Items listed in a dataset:
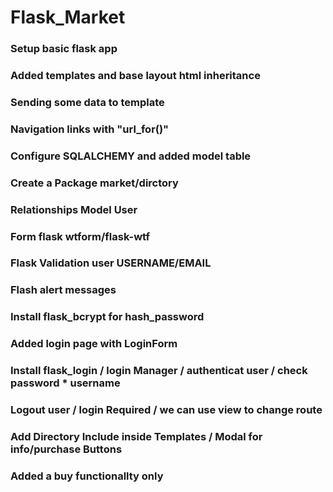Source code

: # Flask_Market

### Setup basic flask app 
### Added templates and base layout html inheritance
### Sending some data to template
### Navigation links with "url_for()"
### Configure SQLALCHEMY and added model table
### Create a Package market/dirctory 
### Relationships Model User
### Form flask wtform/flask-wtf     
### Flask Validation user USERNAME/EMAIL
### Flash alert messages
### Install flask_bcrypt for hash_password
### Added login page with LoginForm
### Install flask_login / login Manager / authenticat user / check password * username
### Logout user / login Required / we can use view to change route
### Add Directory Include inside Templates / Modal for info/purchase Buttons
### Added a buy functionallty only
==
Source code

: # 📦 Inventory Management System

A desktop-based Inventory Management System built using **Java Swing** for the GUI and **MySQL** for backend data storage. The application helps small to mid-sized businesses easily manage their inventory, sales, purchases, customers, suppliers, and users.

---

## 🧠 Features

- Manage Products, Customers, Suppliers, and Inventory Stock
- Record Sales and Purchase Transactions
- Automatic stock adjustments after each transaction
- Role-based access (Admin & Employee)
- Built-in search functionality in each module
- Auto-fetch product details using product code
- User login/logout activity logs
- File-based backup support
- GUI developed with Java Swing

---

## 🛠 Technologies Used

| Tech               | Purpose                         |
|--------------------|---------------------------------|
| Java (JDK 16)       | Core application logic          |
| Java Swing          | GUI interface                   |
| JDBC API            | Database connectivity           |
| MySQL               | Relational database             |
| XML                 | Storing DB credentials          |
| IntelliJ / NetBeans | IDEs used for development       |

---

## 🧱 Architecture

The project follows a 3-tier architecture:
==
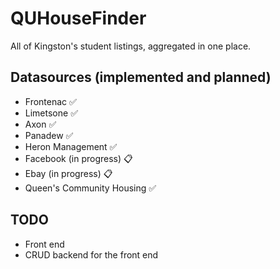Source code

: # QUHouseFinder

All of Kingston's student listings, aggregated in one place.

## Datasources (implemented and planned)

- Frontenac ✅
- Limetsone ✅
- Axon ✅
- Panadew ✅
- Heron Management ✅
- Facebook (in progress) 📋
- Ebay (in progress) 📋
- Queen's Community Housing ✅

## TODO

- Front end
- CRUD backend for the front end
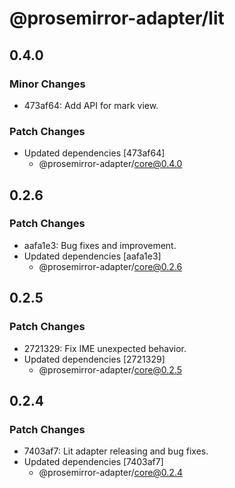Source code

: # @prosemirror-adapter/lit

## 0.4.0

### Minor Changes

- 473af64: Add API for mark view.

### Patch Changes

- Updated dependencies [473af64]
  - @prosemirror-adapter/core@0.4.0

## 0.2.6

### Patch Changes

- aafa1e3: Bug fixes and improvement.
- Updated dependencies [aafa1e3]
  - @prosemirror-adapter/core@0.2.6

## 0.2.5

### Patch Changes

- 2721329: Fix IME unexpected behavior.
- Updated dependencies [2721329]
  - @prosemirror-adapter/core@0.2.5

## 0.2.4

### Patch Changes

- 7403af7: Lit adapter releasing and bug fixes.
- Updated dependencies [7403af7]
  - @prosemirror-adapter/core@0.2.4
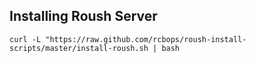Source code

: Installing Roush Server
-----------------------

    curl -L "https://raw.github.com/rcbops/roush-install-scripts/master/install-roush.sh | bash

Work required: What lines above contain the word "based"? Return each such line.

Response to this exercise:
A desktop-based Inventory Management System built using **Java Swing** for the GUI and **MySQL** for backend data storage. The application helps small to mid-sized businesses easily manage their inventory, sales, purchases, customers, suppliers, and users.
- Role-based access (Admin & Employee)
- File-based backup support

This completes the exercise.